What we get are cliché car launches, boring event hosts who wouldn’t know the difference between the cars they’re introducing if not for the name on their check, and cars that are good but not spectacular. Definitely nothing as game-changing as the iPhone and the iPad. The last car I remember getting excited about was the Toyota Prius, the first hybrid in our country. I was so amazed that we have a new type of automobile here in our market, but the buying public thought differently.

Of course there are exciting cars on the market now. I would be writing for a tech website now if I thought gadgets were more exciting than cars. I always crane my neck when see I cars like the BMW 1-Series M, Porsche 911 Turbo or Mercedes-Benz SLS AMG on the road. But those cars are expensive and rare, I doubt if I’ll ever get to test drive them, let alone own them.

And that’s another thing I realized about what Jobs was able to achieve: He created objects of desire yet made them relatively attainable. Macintosh computers used to be the domain of the technological elite because of their big premium over Windows computers. Yet over time the gap grew smaller. They’re still not cheap, a deliberate marketing decision by Apple to maintain their premium image, but if you work hard you can save up for them.

That’s what I did with my Macbook. With some savings, a fortuitous win that came with a cash prize at the Henry Ford Awards for motoring journalism, and a final push from my father, I was able to buy a writer’s dream laptop. The iPhone was a credit card zero-interest scheme. Both are purchases I have no regret buying.

If put in automotive terms, Jobs was able to hype products like they were Ferraris, market them like BMWs, and sell them at Subaru prices. No car company can do that.

The closest man in motoring that I can think of who has the same maniacal obsession to detail, the same singular vision to creating a product designed for a specific purpose, and the same exacting standards to the design and creation of the product is Gordon Murray. His McLaren F1 supercar was conceived to be the best sports car that can be made given that era’s tech and know-how. What came out was arguably the finest supercar of all time, the undisputed fastest car in the world until 2005.

But the McLaren F1 was an expensive piece of machinery. It cost almost $1 million in 1998, and only one hundred were built. Compare that to more than 300 million iPods sold since 2001. We cannot partake of Murray’s genius directly, we can only admire his creation. Apple products on the other hand, can be bought by working-class people like us. We can also win them via raffle contests, or even receive them as gifts if you’re lucky enough to have a generous relative.

The world is a little less brighter and less exciting without Steve Jobs. He taught us that technology per se is useless if not designed to be used to connect with humanity. The iPhone’s gorgeous design and first-rate engineering is nothing if you don’t have important people in your life to communicate with.

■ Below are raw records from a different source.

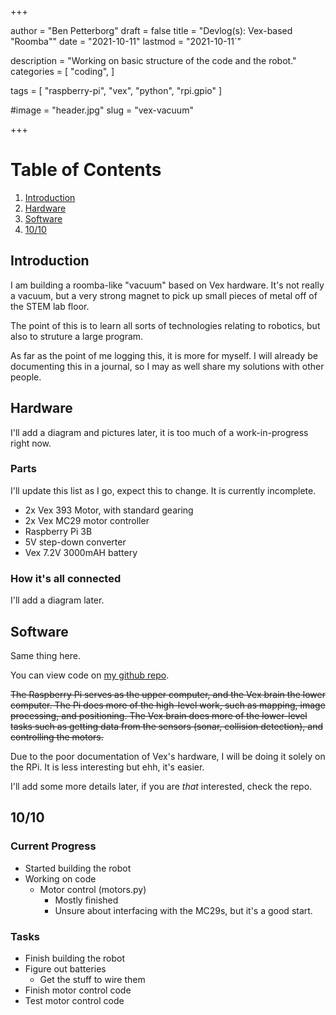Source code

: +++

author = "Ben Petterborg"
draft = false
title = "Devlog(s): Vex-based \"Roomba\""
date = "2021-10-11"
lastmod = "2021-10-11`"

description = "Working on basic structure of the code and the robot."
categories = [
	"coding",
]

tags = [
	"raspberry-pi",
	"vex",
	"python",
	"rpi.gpio"
]

#image = "header.jpg"
slug = "vex-vacuum"

+++

Table of Contents
=================
1. [Introduction](#introduction)
2. [Hardware](#hardware)
3. [Software](#software)
4. [10/10](#10/10)

## Introduction
I am building a roomba-like "vacuum" based on Vex hardware. It's not really a 
vacuum, but a very strong magnet to pick up small pieces of metal off of the 
STEM lab floor. 

The point of this is to learn all sorts of technologies relating to robotics, 
but also to struture a large program. 

As far as the point of me logging this, it is more for myself. I will already
be documenting this in a journal, so I may as well share my solutions with 
other people.

## Hardware
I'll add a diagram and pictures later, it is too much of a work-in-progress 
right now.

### Parts
I'll update this list as I go, expect this to change. It is currently 
incomplete.
<!-- Add a picture here -->
- 2x Vex 393 Motor, with standard gearing
- 2x Vex MC29 motor controller
- Raspberry Pi 3B
- 5V step-down converter
- Vex 7.2V 3000mAH battery

### How it's all connected
<!-- Add a diagram here -->
I'll add a diagram later.

## Software
<!-- Add a diagram here -->
Same thing here.

You can view code on 
[my github repo](https://github.com/bpetterborg/vex_vacuum).

~~The Raspberry Pi serves as the upper computer, and the Vex brain the lower
computer. The Pi does more of the high-level work, such as mapping, image 
processing, and positioning. The Vex brain does more of the lower-level tasks
such as getting data from the sensors (sonar, collision detection), and
controlling the motors.~~

Due to the poor documentation of Vex's hardware, I will be doing it solely on
the RPi. It is less interesting but ehh, it's easier.

I'll add some more details later, if you are *that* interested, check the repo.

## 10/10
<!-- Add a picture of the robot here -->
### Current Progress
- Started building the robot
- Working on code
	- Motor control (motors.py)
		- Mostly finished
		- Unsure about interfacing with the MC29s, but it's a good start.
	

### Tasks
- Finish building the robot
- Figure out batteries
	- Get the stuff to wire them
- Finish motor control code
- Test motor control code

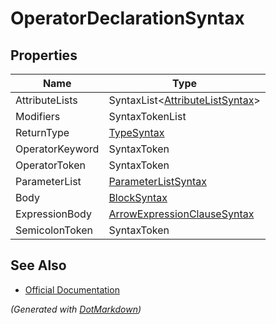 # OperatorDeclarationSyntax

## Properties

| Name            | Type                                                          |
| --------------- | ------------------------------------------------------------- |
| AttributeLists  | SyntaxList\<[AttributeListSyntax](AttributeListSyntax.md)>    |
| Modifiers       | SyntaxTokenList                                               |
| ReturnType      | [TypeSyntax](TypeSyntax.md)                                   |
| OperatorKeyword | SyntaxToken                                                   |
| OperatorToken   | SyntaxToken                                                   |
| ParameterList   | [ParameterListSyntax](ParameterListSyntax.md)                 |
| Body            | [BlockSyntax](BlockSyntax.md)                                 |
| ExpressionBody  | [ArrowExpressionClauseSyntax](ArrowExpressionClauseSyntax.md) |
| SemicolonToken  | SyntaxToken                                                   |

## See Also

* [Official Documentation](https://docs.microsoft.com/en-us/dotnet/api/microsoft.codeanalysis.csharp.syntax.operatordeclarationsyntax)


*\(Generated with [DotMarkdown](http://github.com/JosefPihrt/DotMarkdown)\)*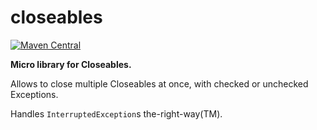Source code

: closeables
====

[![Maven Central](https://img.shields.io/maven-central/v/de.mklinger.micro/closeables.svg)](http://search.maven.org/#search%7Cgav%7C1%7Cg%3A%22de.mklinger.micro%22%20AND%20a%3A%22closeables%22)

**Micro library for Closeables.**

Allows to close multiple Closeables at once, with checked or unchecked Exceptions.

Handles `InterruptedException`s the-right-way(TM).

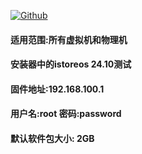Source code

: [![Github](https://img.shields.io/badge/Release文件可在国内加速站下载-FC7C0D?logo=github&logoColor=fff&labelColor=000&style=for-the-badge)](https://wkdaily.cpolar.top/archives/1) 

#### 适用范围:所有虚拟机和物理机
#### 安装器中的istoreos 24.10测试
#### 固件地址:192.168.100.1
#### 用户名:root  密码:password
#### 默认软件包大小:  2GB
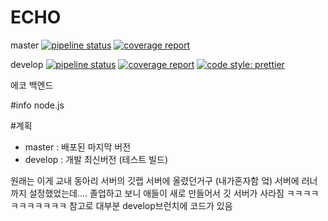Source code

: # ECHO

master
[![pipeline status](https://git.dimigo.in/echo/echo-backend/badges/master/pipeline.svg)](https://git.dimigo.in/echo/echo-backend/commits/master)
[![coverage report](https://git.dimigo.in/echo/echo-backend/badges/master/coverage.svg)](https://git.dimigo.in/echo/echo-backend/commits/master)

develop
[![pipeline status](https://git.dimigo.in/echo/echo-backend/badges/develop/pipeline.svg)](https://git.dimigo.in/echo/echo-backend/commits/develop)
[![coverage report](https://git.dimigo.in/echo/echo-backend/badges/develop/coverage.svg)](https://git.dimigo.in/echo/echo-backend/commits/develop)
[![code style: prettier](https://img.shields.io/badge/code_style-prettier-ff69b4.svg?style=flat-square)](https://github.com/prettier/prettier)

에코 백엔드

#info
node.js

#계획
 - master : 배포된 마지막 버전 
 - develop : 개발 최신버전 (테스트 빌드)


원래는 이게 교내 동아리 서버의 깃랩 서버에 올렸던거구 (내가혼자함 엌) 서버에 러너까지 설정했었는데.... 졸업하고 보니 애들이 새로 만들어서 깃 서버가 사라짐 ㅋㅋㅋㅋㅋㅋㅋㅋㅋㅋㅋ
참고로 대부분 develop브런치에 코드가 있음
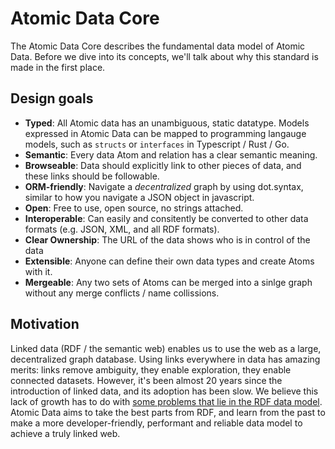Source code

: # Atomic Data Core

The Atomic Data Core describes the fundamental data model of Atomic Data.
Before we dive into its concepts, we'll talk about why this standard is made in the first place.

## Design goals

* **Typed**: All Atomic data has an unambiguous, static datatype. Models expressed in Atomic Data can be mapped to programming langauge models, such as `structs` or `interfaces` in Typescript / Rust / Go.
* **Semantic**: Every data Atom and relation has a clear semantic meaning.
* **Browseable**: Data should explicitly link to other pieces of data, and these links should be followable.
* **ORM-friendly**: Navigate a _decentralized_ graph by using dot.syntax, similar to how you navigate a JSON object in javascript.
* **Open**: Free to use, open source, no strings attached.
* **Interoperable**: Can easily and consitently be converted to other data formats (e.g. JSON, XML, and all RDF formats).
* **Clear Ownership**: The URL of the data shows who is in control of the data
* **Extensible**: Anyone can define their own data types and create Atoms with it.
* **Mergeable**: Any two sets of Atoms can be merged into a sinlge graph without any merge conflicts / name collissions.

## Motivation

Linked data (RDF / the semantic web) enables us to use the web as a large, decentralized graph database.
Using links everywhere in data has amazing merits: links remove ambiguity, they enable exploration, they enable connected datasets.
However, it's been almost 20 years since the introduction of linked data, and its adoption has been slow.
We believe this lack of growth has to do with [some problems that lie in the RDF data model](../interoperability/rdf.md#why-these-changes).
Atomic Data aims to take the best parts from RDF, and learn from the past to make a more developer-friendly, performant and reliable data model to achieve a truly linked web.
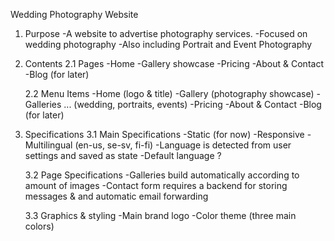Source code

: Wedding Photography Website

1. Purpose
-A website to advertise photography services.
-Focused on wedding photography
-Also including Portrait and Event Photography

2. Contents
    2.1 Pages
        -Home
        -Gallery showcase
        -Pricing
        -About & Contact
        -Blog (for later)

    2.2 Menu Items
        -Home (logo & title)
        -Gallery (photography showcase)
        -Galleries ... (wedding, portraits, events)
        -Pricing
        -About & Contact
        -Blog (for later)

3. Specifications
    3.1 Main Specifications
        -Static (for now)
        -Responsive
        -Multilingual (en-us, se-sv, fi-fi)
        -Language is detected from user settings and saved as state
        -Default language ?

    3.2 Page Specifications
        -Galleries build automatically according to amount of images
        -Contact form requires a backend for storing messages & and automatic email forwarding
    
    3.3 Graphics & styling
        -Main brand logo
        -Color theme (three main colors)
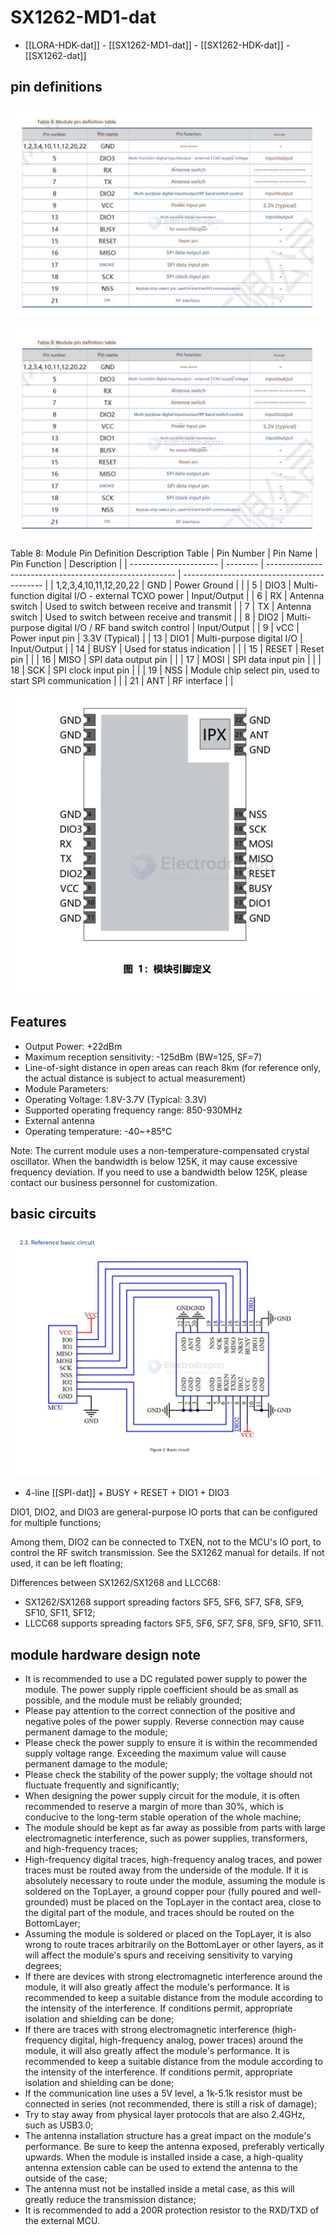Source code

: 
# SX1262-MD1-dat

- [[LORA-HDK-dat]] - [[SX1262-MD1-dat]] - [[SX1262-HDK-dat]] - [[SX1262-dat]]

## pin definitions 



![](2025-06-23-17-49-56.png)


![](2025-06-23-17-49-56.png)


Table 8: Module Pin Definition Description Table
| Pin Number             | Pin Name | Pin Function                                            | Description                                 |
| ---------------------- | -------- | ------------------------------------------------------- | ------------------------------------------- |
| 1,2,3,4,10,11,12,20,22 | GND      | Power Ground                                            |                                             |
| 5                      | DIO3     | Multi-function digital I/O - external TCXO power        | Input/Output                                |
| 6                      | RX       | Antenna switch                                          | Used to switch between receive and transmit |
| 7                      | TX       | Antenna switch                                          | Used to switch between receive and transmit |
| 8                      | DIO2     | Multi-purpose digital I/O / RF band switch control      | Input/Output                                |
| 9                      | vCC      | Power input pin                                         | 3.3V (Typical)                              |
| 13                     | DIO1     | Multi-purpose digital I/O                               | Input/Output                                |
| 14                     | BUSY     | Used for status indication                              |                                             |
| 15                     | RESET    | Reset pin                                               |                                             |
| 16                     | MISO     | SPI data output pin                                     |                                             |
| 17                     | MOSI     | SPI data input pin                                      |                                             |
| 18                     | SCK      | SPI clock input pin                                     |                                             |
| 19                     | NSS      | Module chip select pin, used to start SPI communication |                                             |
| 21                     | ANT      | RF interface                                            |                                             |

![](2025-06-23-18-03-13.png)

## Features 

- Output Power: +22dBm
- Maximum reception sensitivity: -125dBm (BW=125, SF=7)
- Line-of-sight distance in open areas can reach 8km (for reference only, the actual distance is subject to actual measurement)
- Module Parameters:
- Operating Voltage: 1.8V-3.7V (Typical: 3.3V)
- Supported operating frequency range: 850-930MHz
- External antenna
- Operating temperature: -40~+85°C
  
Note: The current module uses a non-temperature-compensated crystal oscillator. When the bandwidth is below 125K, it may cause excessive frequency deviation. If you need to use a bandwidth below 125K, please contact our business personnel for customization.


## basic circuits 

![](2025-06-23-18-03-55.png)


- 4-line [[SPI-dat]] + BUSY + RESET + DIO1 + DIO3

DIO1, DIO2, and DIO3 are general-purpose IO ports that can be configured for multiple functions;

Among them, DIO2 can be connected to TXEN, not to the MCU's IO port, to control the RF switch transmission. See the SX1262 manual for details. If not used, it can be left floating;


Differences between SX1262/SX1268 and LLCC68:

- SX1262/SX1268 support spreading factors SF5, SF6, SF7, SF8, SF9, SF10, SF11, SF12;
- LLCC68 supports spreading factors SF5, SF6, SF7, SF8, SF9, SF10, SF11.





## module hardware design note 


- It is recommended to use a DC regulated power supply to power the module. The power supply ripple coefficient should be as small as possible, and the module must be reliably grounded;
- Please pay attention to the correct connection of the positive and negative poles of the power supply. Reverse connection may cause permanent damage to the module;
- Please check the power supply to ensure it is within the recommended supply voltage range. Exceeding the maximum value will cause permanent damage to the module;
- Please check the stability of the power supply; the voltage should not fluctuate frequently and significantly;
- When designing the power supply circuit for the module, it is often recommended to reserve a margin of more than 30%, which is conducive to the long-term stable operation of the whole machine;
- The module should be kept as far away as possible from parts with large electromagnetic interference, such as power supplies, transformers, and high-frequency traces;
- High-frequency digital traces, high-frequency analog traces, and power traces must be routed away from the underside of the module. If it is absolutely necessary to route under the module, assuming the module is soldered on the TopLayer, a ground copper pour (fully poured and well-grounded) must be placed on the TopLayer in the contact area, close to the digital part of the module, and traces should be routed on the BottomLayer;
- Assuming the module is soldered or placed on the TopLayer, it is also wrong to route traces arbitrarily on the BottomLayer or other layers, as it will affect the module's spurs and receiving sensitivity to varying degrees;
- If there are devices with strong electromagnetic interference around the module, it will also greatly affect the module's performance. It is recommended to keep a suitable distance from the module according to the intensity of the interference. If conditions permit, appropriate isolation and shielding can be done;
- If there are traces with strong electromagnetic interference (high-frequency digital, high-frequency analog, power traces) around the module, it will also greatly affect the module's performance. It is recommended to keep a suitable distance from the module according to the intensity of the interference. If conditions permit, appropriate isolation and shielding can be done;
- If the communication line uses a 5V level, a 1k-5.1k resistor must be connected in series (not recommended, there is still a risk of damage);
- Try to stay away from physical layer protocols that are also 2.4GHz, such as USB3.0;
- The antenna installation structure has a great impact on the module's performance. Be sure to keep the antenna exposed, preferably vertically upwards. When the module is installed inside a case, a high-quality antenna extension cable can be used to extend the antenna to the outside of the case;
- The antenna must not be installed inside a metal case, as this will greatly reduce the transmission distance;
- It is recommended to add a 200R protection resistor to the RXD/TXD of the external MCU.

Last night my cousin Dylan Lacsamana sent me a gushing MMS of the new Honda CR-V, expressing his excitement at the prospect of it arriving next year—the same time his car plan becomes available. I said it suited him well.

The shared love of cars between my cousin and I facilitated that entertaining exchange, but the product Jobs and his company designed made it possible and more meaningful. The fast camera on the iPhone also allowed me to take quick snapshots of interesting cars for this blog. On a more personal note, it lets me take spontaneous photos of my nephew, like this photo of him holding my finger with his tiny hand.

We don’t know if we’ll ever see anyone like you in our lifetime, either in the tech or motoring industry. But you showed us what can be done if we believe in something, if we follow what we love.

Thank you for the magic Steve. It was definitely an amazing ride.